Luther se mojó los labios secos cuando vio a Frank apretar la mano debajo de la correa que le sujetaba la muñeca. Venga, hermana , pensó, acaba de una vez . Bendijo en silencio la habilidad de Maura cuando ésta introdujo la aguja en la vena azul bajo la piel de Frank. Cuando la tuvo bien sujeta en el brazo, con la sonda ascendente para llegar a la bolsa de solución salina en el soporte y descendente para pasar por el orificio previsto en la pared de hormigón, Maura se incorporó. A Luther le pareció ver un gesto claro de alivio en su rostro. Se guardó el algodón usado en el bolsillo de la camisa y sacó un rollo de cinta adhesiva del mismo lugar. La cinta emitió un chasquido cuando tiró de ella para cortar dos bandas. Rápidamente, las colocó en el brazo de Frank, formando una X sobre la aguja para sujetarla de forma definitiva. Cuando hubo terminado, subió secamente la sábana hasta el cuello de Frank. Frank giró la cabeza y la miró con aquellos ojos tan brillantes. Tenía el aspecto de cualquier paciente asustado y acostado en una camilla que miraba a la enfermera buscando un signo tranquilizador. Maura apartó la mirada de inmediato frunciendo los labios. A Luther le pareció que se tambaleaba un poco al andar mientras volvía detrás de la pantalla.

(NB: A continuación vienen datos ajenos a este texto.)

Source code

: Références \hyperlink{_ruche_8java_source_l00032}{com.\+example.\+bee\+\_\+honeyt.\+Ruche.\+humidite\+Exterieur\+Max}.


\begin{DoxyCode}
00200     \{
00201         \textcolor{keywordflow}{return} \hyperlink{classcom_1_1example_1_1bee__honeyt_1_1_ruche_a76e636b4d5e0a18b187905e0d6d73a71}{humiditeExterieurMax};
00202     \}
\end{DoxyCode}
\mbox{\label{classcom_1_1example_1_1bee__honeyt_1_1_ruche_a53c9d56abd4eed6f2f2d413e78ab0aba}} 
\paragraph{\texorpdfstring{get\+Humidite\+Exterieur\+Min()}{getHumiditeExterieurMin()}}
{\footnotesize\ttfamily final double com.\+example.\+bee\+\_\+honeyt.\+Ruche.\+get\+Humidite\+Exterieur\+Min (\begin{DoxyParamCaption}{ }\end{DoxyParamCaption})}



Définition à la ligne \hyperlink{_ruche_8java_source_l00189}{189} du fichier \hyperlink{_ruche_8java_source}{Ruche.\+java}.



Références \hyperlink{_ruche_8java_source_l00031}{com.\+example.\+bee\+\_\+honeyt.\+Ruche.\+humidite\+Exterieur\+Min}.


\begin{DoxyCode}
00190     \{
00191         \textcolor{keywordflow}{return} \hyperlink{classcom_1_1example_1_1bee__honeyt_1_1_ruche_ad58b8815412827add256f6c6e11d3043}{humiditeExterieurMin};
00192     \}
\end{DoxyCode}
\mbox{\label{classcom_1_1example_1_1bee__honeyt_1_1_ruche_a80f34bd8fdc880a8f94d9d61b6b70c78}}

Pero el alcaide respiró profundamente. Ya estaba hecho. Todo iba bien. Miró el reloj de la pared. Sólo eran las once y treinta y ocho. Luther casi se echó a reír. Dios, pensó, no hay nada tan lento como esto. Ni tan sólo la espera en una batalla. Nada en su vida era tan lento. Podía sentir la tensión frenética del silencio, la tensión del aire, la tensión de la pequeña sala que parecía crecer segundo a segundo.

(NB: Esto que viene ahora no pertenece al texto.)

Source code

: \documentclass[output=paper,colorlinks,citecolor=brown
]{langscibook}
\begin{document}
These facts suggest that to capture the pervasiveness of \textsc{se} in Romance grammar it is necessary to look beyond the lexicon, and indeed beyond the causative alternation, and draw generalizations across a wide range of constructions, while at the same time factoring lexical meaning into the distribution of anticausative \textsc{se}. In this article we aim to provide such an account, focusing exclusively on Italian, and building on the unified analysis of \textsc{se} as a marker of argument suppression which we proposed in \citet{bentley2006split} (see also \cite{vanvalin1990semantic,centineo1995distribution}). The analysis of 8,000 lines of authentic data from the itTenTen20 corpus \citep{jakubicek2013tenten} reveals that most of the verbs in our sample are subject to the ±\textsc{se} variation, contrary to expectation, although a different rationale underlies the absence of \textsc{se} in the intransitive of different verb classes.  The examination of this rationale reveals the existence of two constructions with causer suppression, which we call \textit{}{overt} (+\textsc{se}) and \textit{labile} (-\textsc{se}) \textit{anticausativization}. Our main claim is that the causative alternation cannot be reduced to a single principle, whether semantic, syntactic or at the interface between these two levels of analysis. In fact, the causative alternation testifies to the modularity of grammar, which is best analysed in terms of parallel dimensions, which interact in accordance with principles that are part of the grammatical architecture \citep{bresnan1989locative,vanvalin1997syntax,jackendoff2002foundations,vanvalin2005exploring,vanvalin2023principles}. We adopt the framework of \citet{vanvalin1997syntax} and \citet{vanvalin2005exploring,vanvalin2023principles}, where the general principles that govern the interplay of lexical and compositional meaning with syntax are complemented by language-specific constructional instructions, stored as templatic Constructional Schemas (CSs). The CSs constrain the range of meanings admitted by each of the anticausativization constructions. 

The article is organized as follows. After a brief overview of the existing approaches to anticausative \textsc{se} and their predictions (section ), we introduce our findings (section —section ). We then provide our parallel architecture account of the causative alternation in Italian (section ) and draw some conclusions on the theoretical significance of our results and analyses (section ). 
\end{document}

Y sentía su propia tensión reaccionando a todo aquello, como si no fuera un ente físico separado sino una especie de densidad en la atmósfera general, un pedazo grueso de la tensión que le envolvía. Y, sin embargo, mentalmente se encontraba bien. Efectuó un chequeo silencioso de sí mismo y comprobó que tenía la mente nítida y despejada. Los nervios no podían sino ayudarle a mejorar en su trabajo. Estaría más alerta, reaccionaría con más rapidez.
Asintió de forma imperceptible. En el silencio profundo, le pareció oír el crujido de los bancos de plástico detrás de las persianas que cubrían el cristal insonorizado mientras los testigos entraban en la sala contigua.
Sí. Eso era lo que sucedería a continuación.
Todo iba viento en popa.
Íbamos deprisa, no sé cuánto, pero deprisa. No podía despistarme ni medio segundo. Tenía los ojos tan pegados a la carretera como el zapato al acelerador. No frené. No me detuve en los semáforos. Avancé en zigzag por el tráfico impetuoso, mientras los neumáticos chirriaban debajo de mis pies, adelantando las luces escarlatas que se apartaban al ver el destello deslumbrante de las luces delanteras. Las bocinas retumbaban y se desvanecían un segundo después. El bulevar quedaba atrás en una efusión borrosa de colores. Y el motor cantaba en una única nota, una música aguda e incesante, explotando sus recursos al límite. El viento era un rugido a través de las ventanas abiertas, pero yo oía ese zumbido estridente por todas partes. Ese sonido y el ruido sordo y elástico de mi propio pulso parecían invadirme por todas partes al mismo tiempo.